Task item:
Give back a single figure: the number of lines in the entries below that contain "where".

(Exercise materials)

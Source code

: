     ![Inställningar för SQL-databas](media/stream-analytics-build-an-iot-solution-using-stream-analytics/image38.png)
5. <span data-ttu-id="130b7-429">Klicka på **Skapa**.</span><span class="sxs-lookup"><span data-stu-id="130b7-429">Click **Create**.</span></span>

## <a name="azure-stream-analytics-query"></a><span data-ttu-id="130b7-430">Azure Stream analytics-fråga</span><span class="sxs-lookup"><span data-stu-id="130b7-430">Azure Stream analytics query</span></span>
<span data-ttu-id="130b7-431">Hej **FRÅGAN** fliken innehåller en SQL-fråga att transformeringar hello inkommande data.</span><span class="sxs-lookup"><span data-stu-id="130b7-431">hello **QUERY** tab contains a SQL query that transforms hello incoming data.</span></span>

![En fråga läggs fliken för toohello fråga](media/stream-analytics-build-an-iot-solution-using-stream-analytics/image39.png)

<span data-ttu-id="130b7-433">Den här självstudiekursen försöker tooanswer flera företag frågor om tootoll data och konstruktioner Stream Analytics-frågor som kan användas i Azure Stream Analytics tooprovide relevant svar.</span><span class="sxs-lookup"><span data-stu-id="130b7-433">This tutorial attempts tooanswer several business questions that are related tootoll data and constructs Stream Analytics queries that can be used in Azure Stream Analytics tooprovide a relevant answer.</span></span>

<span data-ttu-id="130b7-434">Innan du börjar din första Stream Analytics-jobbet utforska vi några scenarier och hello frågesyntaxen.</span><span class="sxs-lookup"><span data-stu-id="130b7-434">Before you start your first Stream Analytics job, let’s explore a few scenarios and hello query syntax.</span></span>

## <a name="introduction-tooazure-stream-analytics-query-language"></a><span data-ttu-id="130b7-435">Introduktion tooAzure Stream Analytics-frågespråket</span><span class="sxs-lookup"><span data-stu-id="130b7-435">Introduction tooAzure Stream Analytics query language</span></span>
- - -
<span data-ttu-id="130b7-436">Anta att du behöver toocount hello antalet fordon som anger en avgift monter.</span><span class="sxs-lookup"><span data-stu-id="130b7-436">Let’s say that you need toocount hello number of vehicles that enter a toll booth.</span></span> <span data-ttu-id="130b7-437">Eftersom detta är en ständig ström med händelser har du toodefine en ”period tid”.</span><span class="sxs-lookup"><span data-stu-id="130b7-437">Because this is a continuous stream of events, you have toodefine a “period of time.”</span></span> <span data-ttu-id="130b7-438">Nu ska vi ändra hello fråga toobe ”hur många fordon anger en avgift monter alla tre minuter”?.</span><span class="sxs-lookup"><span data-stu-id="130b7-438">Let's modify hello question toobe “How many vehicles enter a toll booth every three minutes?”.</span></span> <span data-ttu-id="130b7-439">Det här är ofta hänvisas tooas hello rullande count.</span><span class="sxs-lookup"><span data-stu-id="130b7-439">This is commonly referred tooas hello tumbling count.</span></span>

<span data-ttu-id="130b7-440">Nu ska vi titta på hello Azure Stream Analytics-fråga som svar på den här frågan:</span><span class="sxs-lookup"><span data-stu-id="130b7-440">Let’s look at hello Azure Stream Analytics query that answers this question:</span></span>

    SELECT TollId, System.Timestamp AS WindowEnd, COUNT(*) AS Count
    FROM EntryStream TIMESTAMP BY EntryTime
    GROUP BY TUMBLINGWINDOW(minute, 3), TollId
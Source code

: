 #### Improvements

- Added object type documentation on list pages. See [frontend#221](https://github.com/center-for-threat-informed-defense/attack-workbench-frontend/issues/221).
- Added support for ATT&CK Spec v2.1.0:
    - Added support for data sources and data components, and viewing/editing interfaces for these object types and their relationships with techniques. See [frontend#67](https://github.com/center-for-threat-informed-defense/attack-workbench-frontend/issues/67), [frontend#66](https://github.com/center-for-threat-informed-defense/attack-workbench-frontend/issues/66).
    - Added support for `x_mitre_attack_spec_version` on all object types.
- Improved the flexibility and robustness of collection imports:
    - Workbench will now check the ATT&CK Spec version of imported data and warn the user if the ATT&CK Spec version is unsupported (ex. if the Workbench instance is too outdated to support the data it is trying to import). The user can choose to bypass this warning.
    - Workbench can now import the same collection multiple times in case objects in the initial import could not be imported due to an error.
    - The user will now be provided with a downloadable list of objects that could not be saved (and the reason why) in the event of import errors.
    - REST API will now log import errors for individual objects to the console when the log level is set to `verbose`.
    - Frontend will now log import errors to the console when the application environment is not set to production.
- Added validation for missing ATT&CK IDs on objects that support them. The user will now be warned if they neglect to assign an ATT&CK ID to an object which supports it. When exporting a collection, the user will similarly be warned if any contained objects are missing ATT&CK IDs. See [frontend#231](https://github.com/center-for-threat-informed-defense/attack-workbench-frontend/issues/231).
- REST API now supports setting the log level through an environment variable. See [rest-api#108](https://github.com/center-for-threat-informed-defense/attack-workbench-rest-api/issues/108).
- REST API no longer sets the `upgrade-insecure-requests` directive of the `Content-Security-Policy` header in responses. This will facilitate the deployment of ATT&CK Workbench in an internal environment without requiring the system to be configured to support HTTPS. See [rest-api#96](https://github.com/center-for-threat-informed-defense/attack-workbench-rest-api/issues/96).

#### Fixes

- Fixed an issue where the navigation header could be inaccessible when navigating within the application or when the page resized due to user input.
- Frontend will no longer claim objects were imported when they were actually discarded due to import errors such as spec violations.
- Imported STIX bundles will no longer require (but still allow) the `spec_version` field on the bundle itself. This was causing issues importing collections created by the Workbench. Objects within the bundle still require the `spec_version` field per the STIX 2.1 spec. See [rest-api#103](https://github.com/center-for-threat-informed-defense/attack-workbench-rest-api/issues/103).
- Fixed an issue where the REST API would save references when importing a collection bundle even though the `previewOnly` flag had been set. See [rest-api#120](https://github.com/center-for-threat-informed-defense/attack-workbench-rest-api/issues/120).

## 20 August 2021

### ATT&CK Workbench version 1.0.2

(End Exercise materials)

Written solution:
2